In preparation for the battle at Rouen, la Pucelle wins Burgundy over to the cause of France by playing upon his vanity and appealing to what she terms his sense of justice. The immaturity of King Henry VI is revealed in his request that Talbot go to Burgundy and chastise him for his desertion. The duke of York and the earl of Somerset finally bring their quarrel to the king, who implores them to be friendly for England’s sake. He points out that disunity among the English lords will only weaken their stand in France. To show how petty he considers their differences, he casually puts on a red rose, the symbol of Somerset’s faction, explaining that it is merely a flower, not a symbol of solidarity with one lord or another. He appoints York a regent of France and orders both him and Somerset to provide Talbot with men and supplies for battle. Then the king and his party return to London.

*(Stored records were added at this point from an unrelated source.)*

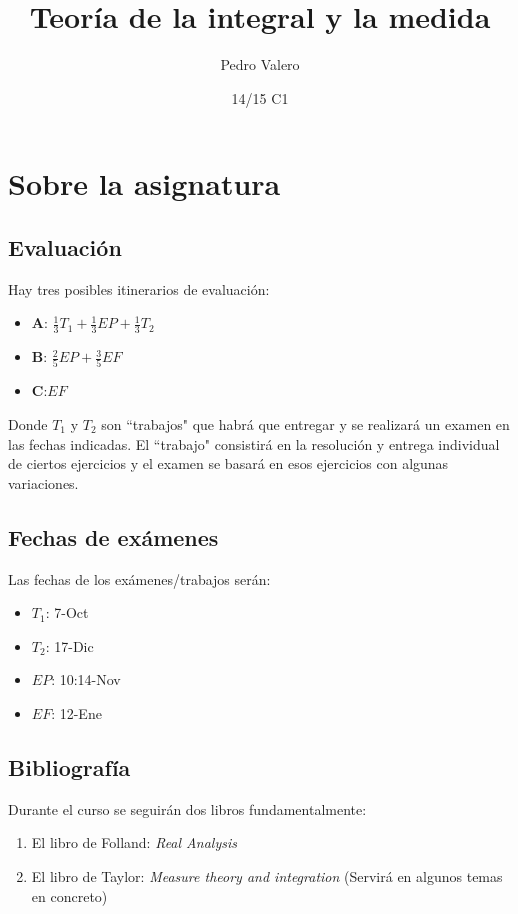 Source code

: \documentclass{apuntes}
\title{Teoría de la integral y la medida}
\author{Pedro Valero}
\date{14/15 C1}
\begin{document}
\pagestyle{plain}
\maketitle


\tableofcontents
\newpage

\chapter{Sobre la asignatura}
\section{Evaluación}
Hay tres posibles itinerarios de evaluación:
\begin{itemize}
\item \textbf{A}: $\frac{1}{3}T_1+\frac{1}{3}EP+\frac{1}{3}T_2$
\item \textbf{B}: $\frac{2}{5}EP+ \frac{3}{5}EF$
\item \textbf{C}:$EF$
\end{itemize}
Donde $T_1$  y $T_2$ son ``trabajos" que habrá que entregar y se realizará un examen en las fechas indicadas. El ``trabajo" consistirá en la resolución y entrega individual de ciertos ejercicios y el examen se basará en esos ejercicios con algunas variaciones.

\section{Fechas de exámenes}
Las fechas de los exámenes/trabajos serán:
\begin{itemize}
\item $T_1$: 7-Oct
\item $T_2$: 17-Dic
\item $EP$: 10:14-Nov
\item $EF$: 12-Ene
\end{itemize}

\section{Bibliografía}
Durante el curso se seguirán dos libros fundamentalmente:
\begin{enumerate}
\item El libro de Folland: \textit{Real Analysis}
\item El libro de Taylor: \textit{Measure theory and integration} (Servirá en algunos temas en concreto)
\end{enumerate}
\end{document}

The king’s last assignment to his lords in France proves to be Talbot’s death knell; Somerset, refusing to send horses with which York planned to supply Talbot, accuses York of self-aggrandizement. York, in turn, blames Somerset for negligence. As their feud continues, Talbot and his son struggle valiantly against the better-equipped and larger French army at Bordeaux. After many skirmishes, Talbot and his son are slain, and the English suffer tremendous losses. Flushed with the triumph of their great victory, the French leaders plan to march on to Paris.

In England, meanwhile, there is talk of a truce, and the king agrees, after a moment of embarrassment because of his youth, to Gloster’s proposal that Henry accept in marriage the daughter of the earl of Armagnac, a man of affluence and influence in France. This alliance, designed to effect a friendly peace between the two countries, is to be announced in France by Cardinal Beaufort, former bishop of Winchester, who, in sending money to the pope to pay for his cardinalship, states that his ecclesiastical position gives him status equal to that of the loftiest peer. He threatens mutiny if Gloster ever tries to dominate him again. The king sends a jewel to seal the contract of betrothal.

The fighting in France dwindles greatly, with the English forces converging for one last weak stand. La Pucelle casts a spell and conjures up fiends to bolster her morale and to assist her in battle, but her appeal is to no avail, and York takes her prisoner. Berated as a harlot and condemned as a witch by the English, la Pucelle pleads for her life. At first, she contends that her virgin blood would cry for vengeance at the gates of Heaven. When this appeal fails to move York and the earl of Warwick, she implores them to spare her life for the sake of her unborn child, fathered, she said variously, by the dauphin, the duke of Alençon, and the duke of Anjou. Laughing at her contradictory claims to be a virgin and to be pregnant, the English lords condemn her to be burned at the stake.

In another skirmish, the earl of Suffolk has taken as his prisoner Margaret, daughter of the duke of Anjou. Enthralled by her loveliness, he is nonetheless unable to claim her for himself because he is already married. He finally strikes upon the notion of wooing Margaret for the king. After receiving her father’s permission to present Margaret’s name to Henry as a candidate for marriage, Suffolk travels to London to petition the king. While Henry weighs the matter against the consequences of breaking his contract with the earl of Armagnac, Exeter and Gloster attempt to dissuade him from following Suffolk’s suggestions. Their pleas are in vain. Margaret’s great courage and spirit, as described by Suffolk, held promise of a great and invincible offspring.

Terms of peace having been arranged, Suffolk is ordered to conduct Margaret to England. Suffolk, because he had brought Margaret and Henry together, plans to take advantage of his opportune political position and, through Margaret, to rule youthful Henry and his kingdom.